Post  Clint on Fri Feb 12, 2010 6:21 am

I want to just re-cover a few points (to have my two bobs worth). :-P

Although I think Niels pretty much summed it up in the first post. I've got the following to elaborate on.

Hospitals
The modern day version of a hospital, Christianity is not responsible for. That is independent of Christianity. That's like saying most of the people that were involved with the modification of the hospitals had moustaches, therefore moustaches are largely responsible. Hospitals in the earliest form were around long before the Christian myth ever came to be. In fact all religion has done is hinder medical progress, delaying the evolution of what we call the modern day hospital.
Science
Yes, the church did throw money into the ever increasing scientific methodology of inquiry and for the large extent of it had to, as they were responsible for plaguing that particular area of the world into filth and disease and had to resort to other methods. And yes there is a general quest for knowledge, but this quest and the moment in which that inquiry lead to discoveries that contradicted the church - they were violently silenced with the persecution of anyone who dared make these discoveries public. Same with when the church denied the discoveries of Galileo. There are exceptions, there always are, but saying the church was responsible is a fallacy. If anything, science and its methods arose in despite of religion.
art
Yes and no. I think religious institutions were responsible for the genre of paintings from these talented and inspiring people. Such as Michaelangelo's Vatican, but he himself is arguably non-religious. Just imagine if the church didn't suppress discoveries and education, what we could of known at the time of Michaelangelo. Maybe he could of been painting even more mesmerizing and inspiring masterpieces of galactic bodies, or of the microscopic world.

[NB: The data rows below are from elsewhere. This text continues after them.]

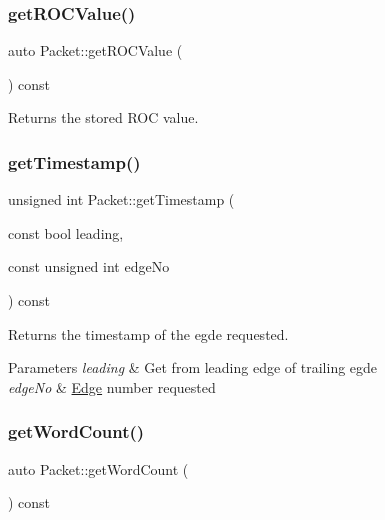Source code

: \subsubsection{\texorpdfstring{get\+R\+O\+C\+Value()}{getROCValue()}}
{\footnotesize\ttfamily auto Packet\+::get\+R\+O\+C\+Value (\begin{DoxyParamCaption}{ }\end{DoxyParamCaption}) const\hspace{0.3cm}{\ttfamily [inline]}}



Returns the stored R\+OC value. 

\mbox{\label{class_packet_a7a15b0965a125dd8441297007581c637}} 
\subsubsection{\texorpdfstring{get\+Timestamp()}{getTimestamp()}}
{\footnotesize\ttfamily unsigned int Packet\+::get\+Timestamp (\begin{DoxyParamCaption}\item[{const bool}]{leading,  }\item[{const unsigned int}]{edge\+No }\end{DoxyParamCaption}) const}



Returns the timestamp of the egde requested. 


\begin{DoxyParams}{Parameters}
{\em leading} & Get from leading edge of trailing egde \\
\hline
{\em edge\+No} & \hyperlink{class_edge}{Edge} number requested \\
\hline
\end{DoxyParams}
\mbox{\label{class_packet_acc5b482de1ed4ee94804993dc67160b0}} 
\subsubsection{\texorpdfstring{get\+Word\+Count()}{getWordCount()}}
{\footnotesize\ttfamily auto Packet\+::get\+Word\+Count (\begin{DoxyParamCaption}{ }\end{DoxyParamCaption}) const\hspace{0.3cm}{\ttfamily [inline]}}



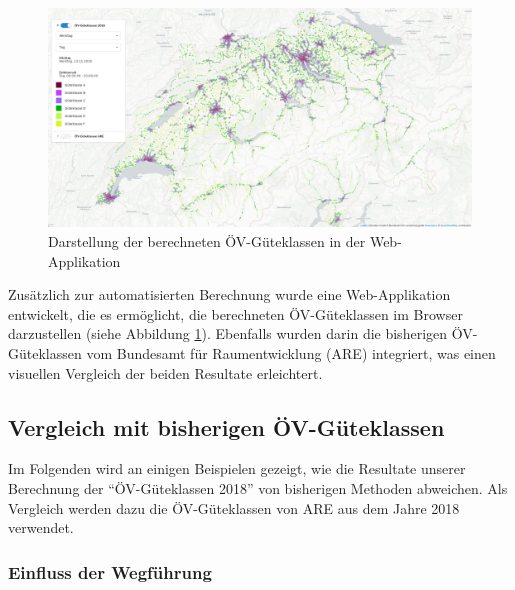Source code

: \begin{figure}[ht]
    \centering
    \includegraphics[width=1\linewidth]{technicalreport/img/resultat_oevgk18_uebersicht}
    \caption[Darstellung der berechneten ÖV-Güteklassen in der Web-Applikation]{Darstellung der berechneten ÖV-Güteklassen in der Web-Applikation}
    \label{fig:resultat_webapp_uebersicht}
\end{figure}

Zusätzlich zur automatisierten Berechnung wurde eine Web-Applikation entwickelt, die es ermöglicht, die berechneten \acs{ÖV}-Güteklassen im Browser darzustellen (siehe Abbildung \ref{fig:resultat_webapp_uebersicht}).
Ebenfalls wurden darin die bisherigen \acs{ÖV}-Güteklassen vom Bundesamt für Raumentwicklung (\acs{ARE}) integriert, was einen visuellen Vergleich der beiden Resultate erleichtert.

\subsection{Vergleich mit bisherigen ÖV-Güteklassen}
\label{Resultate:Vergleich mit bisherigen ÖV-Güteklassen}

Im Folgenden wird an einigen Beispielen gezeigt, wie die Resultate unserer Berechnung der "`\acs{ÖV}-Güteklassen 2018"' von bisherigen Methoden abweichen.
Als Vergleich werden dazu die \acs{ÖV}-Güteklassen von \ac{ARE} aus dem Jahre 2018~\cite{berechnung_are} verwendet.

\subsubsection{Einfluss der Wegführung}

I think in this aspect, religion has dulled down the potential of what art in that era could of been.
mass literacy
haha, you have to be kidding!?! In 415CE, your religion and its doctrine of loathing education destroyed the greatest learning center in the world, the library of Alexandria and had Hypatia (the first notable woman in mathematics, who also taught philosophy and astronomy) murdered. Some stated that this was the official beginning of the dark ages. Truth was now ‘revealed’ to man by ‘word of God’. This religions hostility to general learning and practical knowledge led to the public ban of educational privileges, making an entire empire illiterate within a generation. Study of scripture was refused to the public, as only biblical texts were available to the hierarchy of church. Reading had now been replaced with ritual.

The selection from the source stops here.